Source texts of formatted documents:

_____

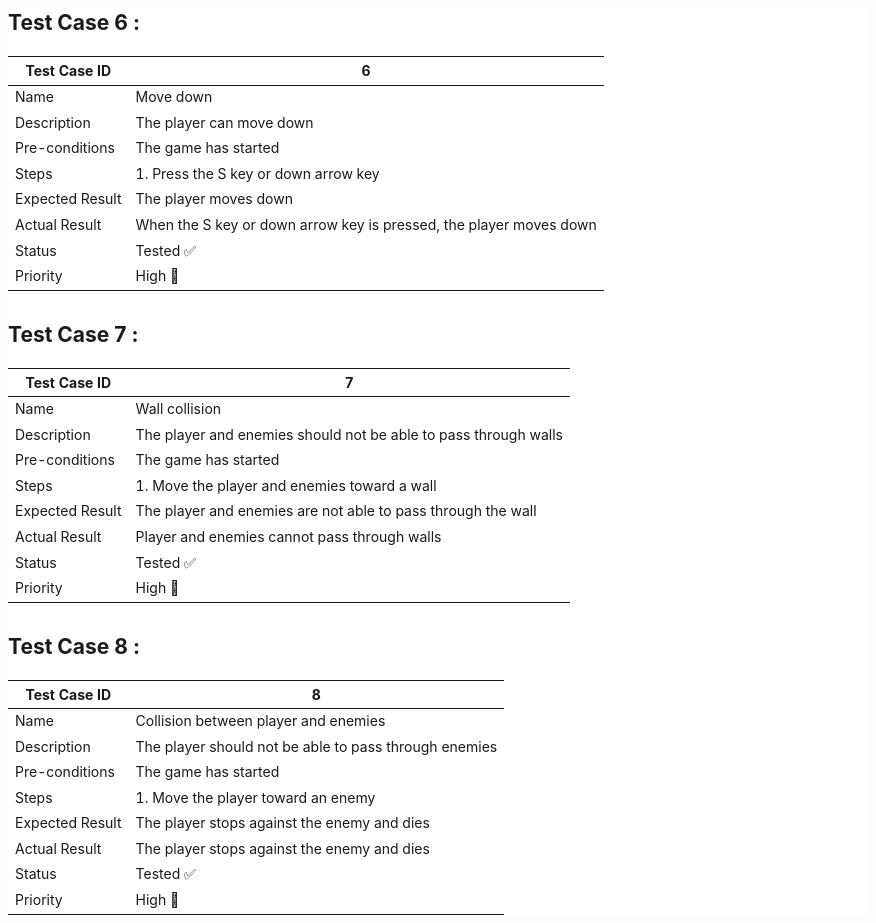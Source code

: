 ## Test Case 6 :

| Test Case ID | 6 |
| --- | --- |
| Name | Move down |
| Description | The player can move down |
| Pre-conditions | The game has started |
| Steps | 1. Press the S key or down arrow key |
| Expected Result | The player moves down |
| Actual Result | When the S key or down arrow key is pressed, the player moves down |
| Status | Tested ✅ |
| Priority | High 🔴 |

## Test Case 7 :

| Test Case ID | 7 |
| --- | --- |
| Name | Wall collision |
| Description | The player and enemies should not be able to pass through walls |
| Pre-conditions | The game has started |
| Steps | 1. Move the player and enemies toward a wall |
| Expected Result | The player and enemies are not able to pass through the wall |
| Actual Result | Player and enemies cannot pass through walls |
| Status | Tested ✅ |
| Priority | High 🔴 |

## Test Case 8 :

| Test Case ID | 8 |
| --- | --- |
| Name | Collision between player and enemies |
| Description | The player should not be able to pass through enemies |
| Pre-conditions | The game has started |
| Steps | 1. Move the player toward an enemy |
| Expected Result | The player stops against the enemy and dies |
| Actual Result | The player stops against the enemy and dies |
| Status | Tested ✅ |
| Priority | High 🔴 |
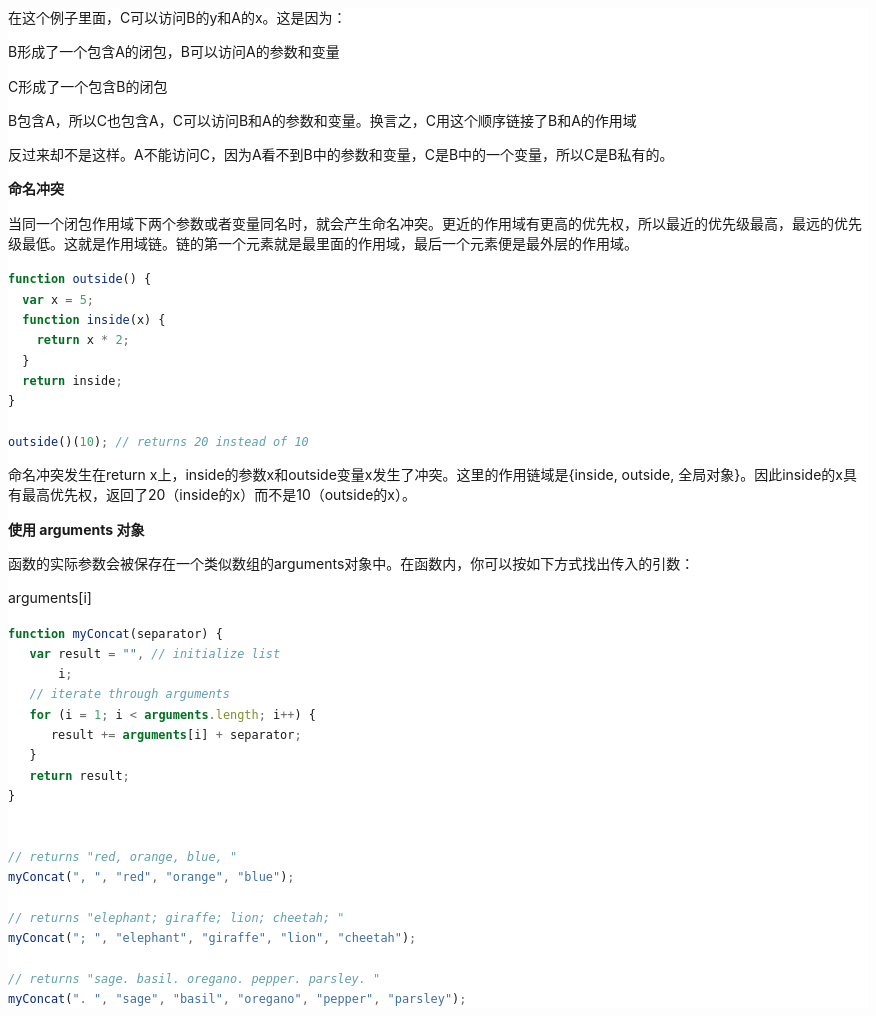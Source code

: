 在这个例子里面，C可以访问B的y和A的x。这是因为：

B形成了一个包含A的闭包，B可以访问A的参数和变量

C形成了一个包含B的闭包

B包含A，所以C也包含A，C可以访问B和A的参数和变量。换言之，C用这个顺序链接了B和A的作用域

反过来却不是这样。A不能访问C，因为A看不到B中的参数和变量，C是B中的一个变量，所以C是B私有的。

**命名冲突**

当同一个闭包作用域下两个参数或者变量同名时，就会产生命名冲突。更近的作用域有更高的优先权，所以最近的优先级最高，最远的优先级最低。这就是作用域链。链的第一个元素就是最里面的作用域，最后一个元素便是最外层的作用域。

```js
function outside() {
  var x = 5;
  function inside(x) {
    return x * 2;
  }
  return inside;
}

outside()(10); // returns 20 instead of 10
```

命名冲突发生在return x上，inside的参数x和outside变量x发生了冲突。这里的作用链域是{inside, outside, 全局对象}。因此inside的x具有最高优先权，返回了20（inside的x）而不是10（outside的x）。


**使用 arguments 对象**

函数的实际参数会被保存在一个类似数组的arguments对象中。在函数内，你可以按如下方式找出传入的引数：

arguments[i]

```js
function myConcat(separator) {
   var result = "", // initialize list
       i;
   // iterate through arguments
   for (i = 1; i < arguments.length; i++) {
      result += arguments[i] + separator;
   }
   return result;
}


// returns "red, orange, blue, "
myConcat(", ", "red", "orange", "blue");

// returns "elephant; giraffe; lion; cheetah; "
myConcat("; ", "elephant", "giraffe", "lion", "cheetah");

// returns "sage. basil. oregano. pepper. parsley. "
myConcat(". ", "sage", "basil", "oregano", "pepper", "parsley");
```

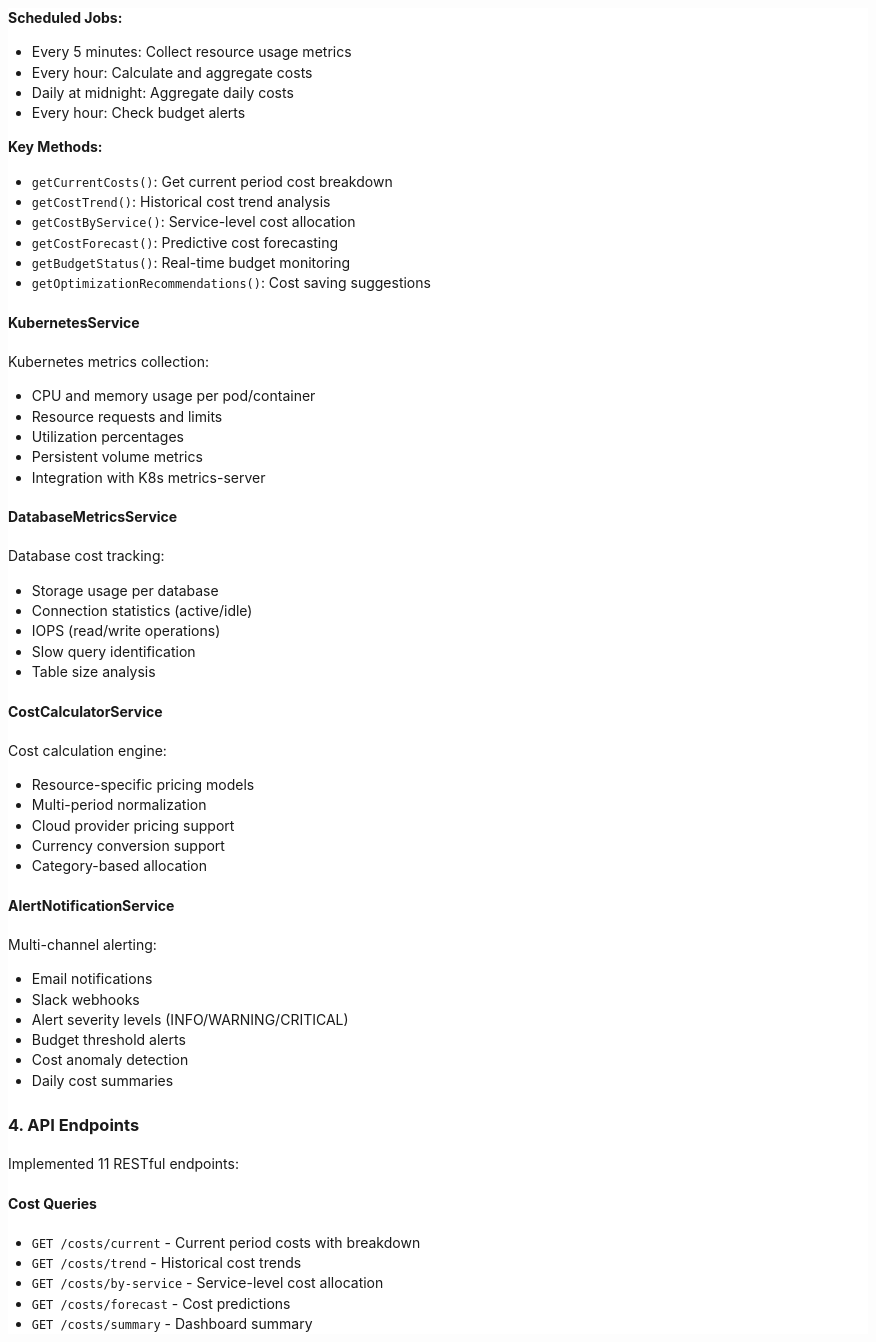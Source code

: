 **Scheduled Jobs:**
- Every 5 minutes: Collect resource usage metrics
- Every hour: Calculate and aggregate costs
- Daily at midnight: Aggregate daily costs
- Every hour: Check budget alerts

**Key Methods:**
- `getCurrentCosts()`: Get current period cost breakdown
- `getCostTrend()`: Historical cost trend analysis
- `getCostByService()`: Service-level cost allocation
- `getCostForecast()`: Predictive cost forecasting
- `getBudgetStatus()`: Real-time budget monitoring
- `getOptimizationRecommendations()`: Cost saving suggestions

#### KubernetesService
Kubernetes metrics collection:
- CPU and memory usage per pod/container
- Resource requests and limits
- Utilization percentages
- Persistent volume metrics
- Integration with K8s metrics-server

#### DatabaseMetricsService
Database cost tracking:
- Storage usage per database
- Connection statistics (active/idle)
- IOPS (read/write operations)
- Slow query identification
- Table size analysis

#### CostCalculatorService
Cost calculation engine:
- Resource-specific pricing models
- Multi-period normalization
- Cloud provider pricing support
- Currency conversion support
- Category-based allocation

#### AlertNotificationService
Multi-channel alerting:
- Email notifications
- Slack webhooks
- Alert severity levels (INFO/WARNING/CRITICAL)
- Budget threshold alerts
- Cost anomaly detection
- Daily cost summaries

### 4. API Endpoints

Implemented 11 RESTful endpoints:

#### Cost Queries
- `GET /costs/current` - Current period costs with breakdown
- `GET /costs/trend` - Historical cost trends
- `GET /costs/by-service` - Service-level cost allocation
- `GET /costs/forecast` - Cost predictions
- `GET /costs/summary` - Dashboard summary
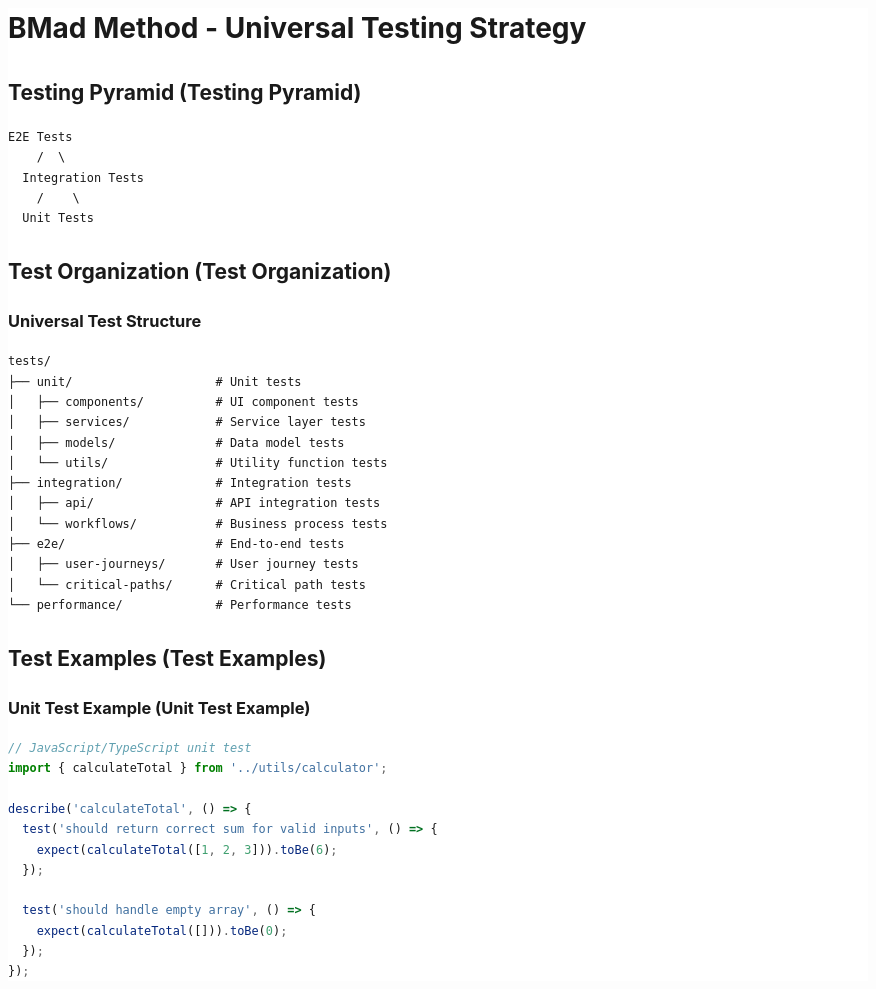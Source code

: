 # BMad Method - Universal Testing Strategy

## Testing Pyramid (Testing Pyramid)

```
E2E Tests
    /  \
  Integration Tests
    /    \
  Unit Tests
```

## Test Organization (Test Organization)

### Universal Test Structure

```
tests/
├── unit/                    # Unit tests
│   ├── components/          # UI component tests
│   ├── services/            # Service layer tests
│   ├── models/              # Data model tests
│   └── utils/               # Utility function tests
├── integration/             # Integration tests
│   ├── api/                 # API integration tests
│   └── workflows/           # Business process tests
├── e2e/                     # End-to-end tests
│   ├── user-journeys/       # User journey tests
│   └── critical-paths/      # Critical path tests
└── performance/             # Performance tests
```

## Test Examples (Test Examples)

### Unit Test Example (Unit Test Example)

```javascript
// JavaScript/TypeScript unit test
import { calculateTotal } from '../utils/calculator';

describe('calculateTotal', () => {
  test('should return correct sum for valid inputs', () => {
    expect(calculateTotal([1, 2, 3])).toBe(6);
  });

  test('should handle empty array', () => {
    expect(calculateTotal([])).toBe(0);
  });
});
```
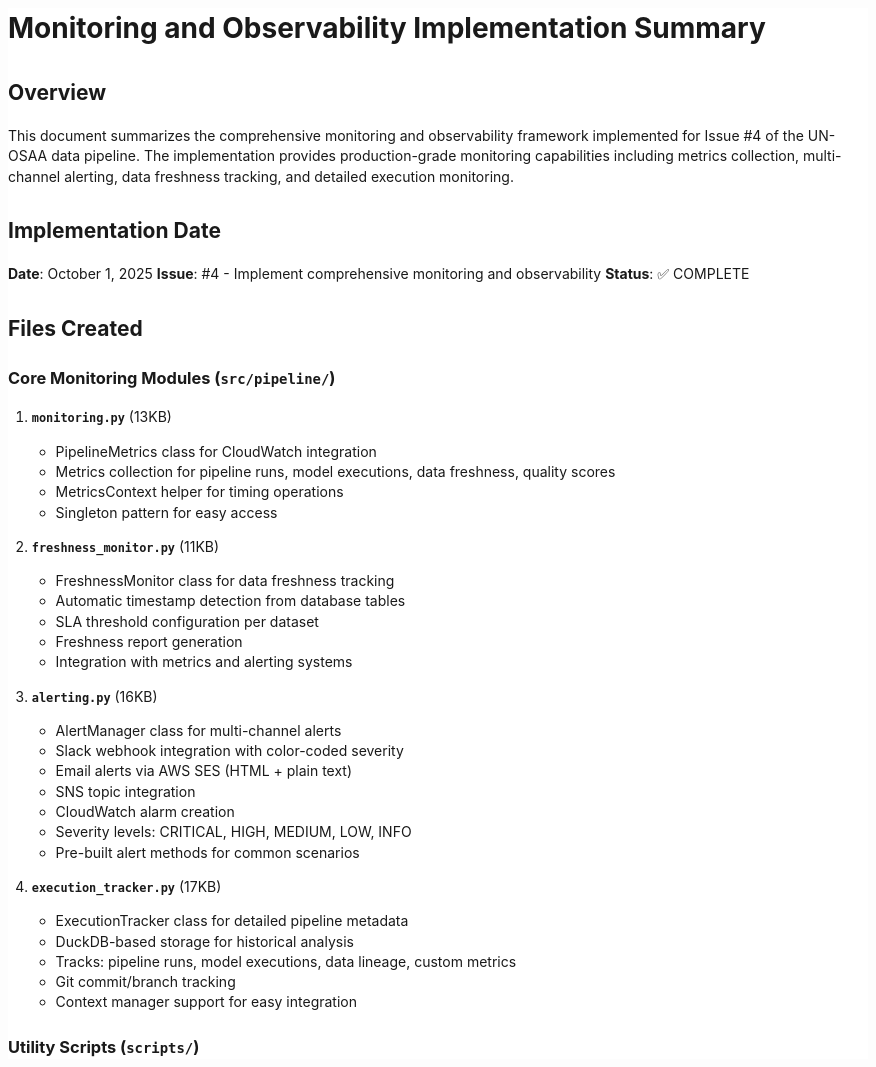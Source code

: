 # Monitoring and Observability Implementation Summary

## Overview

This document summarizes the comprehensive monitoring and observability framework implemented for Issue #4 of the UN-OSAA data pipeline. The implementation provides production-grade monitoring capabilities including metrics collection, multi-channel alerting, data freshness tracking, and detailed execution monitoring.

## Implementation Date

**Date**: October 1, 2025
**Issue**: #4 - Implement comprehensive monitoring and observability
**Status**: ✅ COMPLETE

## Files Created

### Core Monitoring Modules (`src/pipeline/`)

1. **`monitoring.py`** (13KB)
   - PipelineMetrics class for CloudWatch integration
   - Metrics collection for pipeline runs, model executions, data freshness, quality scores
   - MetricsContext helper for timing operations
   - Singleton pattern for easy access

2. **`freshness_monitor.py`** (11KB)
   - FreshnessMonitor class for data freshness tracking
   - Automatic timestamp detection from database tables
   - SLA threshold configuration per dataset
   - Freshness report generation
   - Integration with metrics and alerting systems

3. **`alerting.py`** (16KB)
   - AlertManager class for multi-channel alerts
   - Slack webhook integration with color-coded severity
   - Email alerts via AWS SES (HTML + plain text)
   - SNS topic integration
   - CloudWatch alarm creation
   - Severity levels: CRITICAL, HIGH, MEDIUM, LOW, INFO
   - Pre-built alert methods for common scenarios

4. **`execution_tracker.py`** (17KB)
   - ExecutionTracker class for detailed pipeline metadata
   - DuckDB-based storage for historical analysis
   - Tracks: pipeline runs, model executions, data lineage, custom metrics
   - Git commit/branch tracking
   - Context manager support for easy integration

### Utility Scripts (`scripts/`)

_____

**Assigned task:** Return all lines from the entries that contain the string "oregano".

**Reply:**
// returns "sage. basil. oregano. pepper. parsley. "
myConcat(". ", "sage", "basil", "oregano", "pepper", "parsley");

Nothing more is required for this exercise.